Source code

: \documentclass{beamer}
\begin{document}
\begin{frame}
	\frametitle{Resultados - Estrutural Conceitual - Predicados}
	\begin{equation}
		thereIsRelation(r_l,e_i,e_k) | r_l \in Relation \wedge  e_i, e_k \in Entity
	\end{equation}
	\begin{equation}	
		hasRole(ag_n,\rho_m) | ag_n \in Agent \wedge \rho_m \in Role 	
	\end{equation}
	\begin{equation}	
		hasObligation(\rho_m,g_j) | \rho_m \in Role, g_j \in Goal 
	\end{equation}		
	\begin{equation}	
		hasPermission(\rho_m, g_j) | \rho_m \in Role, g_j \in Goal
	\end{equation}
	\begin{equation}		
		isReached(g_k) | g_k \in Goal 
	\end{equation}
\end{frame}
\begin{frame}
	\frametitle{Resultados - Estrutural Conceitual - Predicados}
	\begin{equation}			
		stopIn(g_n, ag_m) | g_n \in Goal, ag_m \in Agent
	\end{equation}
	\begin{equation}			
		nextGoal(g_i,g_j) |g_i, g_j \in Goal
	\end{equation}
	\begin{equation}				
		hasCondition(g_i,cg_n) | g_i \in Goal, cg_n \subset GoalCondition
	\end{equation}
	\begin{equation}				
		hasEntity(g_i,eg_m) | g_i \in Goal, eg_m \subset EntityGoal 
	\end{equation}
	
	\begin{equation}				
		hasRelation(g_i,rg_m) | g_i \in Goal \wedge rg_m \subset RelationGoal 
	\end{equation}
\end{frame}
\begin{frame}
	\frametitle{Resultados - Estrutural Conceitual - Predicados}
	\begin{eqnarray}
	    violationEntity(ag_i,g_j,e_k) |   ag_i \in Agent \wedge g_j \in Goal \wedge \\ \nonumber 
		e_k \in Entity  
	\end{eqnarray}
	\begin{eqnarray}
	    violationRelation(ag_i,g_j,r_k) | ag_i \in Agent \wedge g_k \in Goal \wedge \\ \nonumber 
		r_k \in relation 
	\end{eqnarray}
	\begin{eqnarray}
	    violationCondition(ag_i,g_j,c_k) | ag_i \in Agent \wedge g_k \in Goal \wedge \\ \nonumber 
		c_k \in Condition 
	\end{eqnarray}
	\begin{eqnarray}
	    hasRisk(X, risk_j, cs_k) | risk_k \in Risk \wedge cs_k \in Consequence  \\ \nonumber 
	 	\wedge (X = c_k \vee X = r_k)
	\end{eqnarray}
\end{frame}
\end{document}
───
**TASK DIRECTIONS**
Retype every line of the material above without altering anything.

**EXERCISE ANSWER**
Source code

: \documentclass{beamer}
\begin{document}
\begin{frame}
	\frametitle{Resultados - Estrutural Conceitual - Predicados}
	\begin{equation}
		thereIsRelation(r_l,e_i,e_k) | r_l \in Relation \wedge  e_i, e_k \in Entity
	\end{equation}
	\begin{equation}	
		hasRole(ag_n,\rho_m) | ag_n \in Agent \wedge \rho_m \in Role 	
	\end{equation}
	\begin{equation}	
		hasObligation(\rho_m,g_j) | \rho_m \in Role, g_j \in Goal 
	\end{equation}		
	\begin{equation}	
		hasPermission(\rho_m, g_j) | \rho_m \in Role, g_j \in Goal
	\end{equation}
	\begin{equation}		
		isReached(g_k) | g_k \in Goal 
	\end{equation}
\end{frame}
\begin{frame}
	\frametitle{Resultados - Estrutural Conceitual - Predicados}
	\begin{equation}			
		stopIn(g_n, ag_m) | g_n \in Goal, ag_m \in Agent
	\end{equation}
	\begin{equation}			
		nextGoal(g_i,g_j) |g_i, g_j \in Goal
	\end{equation}
	\begin{equation}				
		hasCondition(g_i,cg_n) | g_i \in Goal, cg_n \subset GoalCondition
	\end{equation}
	\begin{equation}				
		hasEntity(g_i,eg_m) | g_i \in Goal, eg_m \subset EntityGoal 
	\end{equation}
	
	\begin{equation}				
		hasRelation(g_i,rg_m) | g_i \in Goal \wedge rg_m \subset RelationGoal 
	\end{equation}
\end{frame}
\begin{frame}
	\frametitle{Resultados - Estrutural Conceitual - Predicados}
	\begin{eqnarray}
	    violationEntity(ag_i,g_j,e_k) |   ag_i \in Agent \wedge g_j \in Goal \wedge \\ \nonumber 
		e_k \in Entity  
	\end{eqnarray}
	\begin{eqnarray}
	    violationRelation(ag_i,g_j,r_k) | ag_i \in Agent \wedge g_k \in Goal \wedge \\ \nonumber 
		r_k \in relation 
	\end{eqnarray}
	\begin{eqnarray}
	    violationCondition(ag_i,g_j,c_k) | ag_i \in Agent \wedge g_k \in Goal \wedge \\ \nonumber 
		c_k \in Condition 
	\end{eqnarray}
	\begin{eqnarray}
	    hasRisk(X, risk_j, cs_k) | risk_k \in Risk \wedge cs_k \in Consequence  \\ \nonumber 
	 	\wedge (X = c_k \vee X = r_k)
	\end{eqnarray}
\end{frame}
\end{document}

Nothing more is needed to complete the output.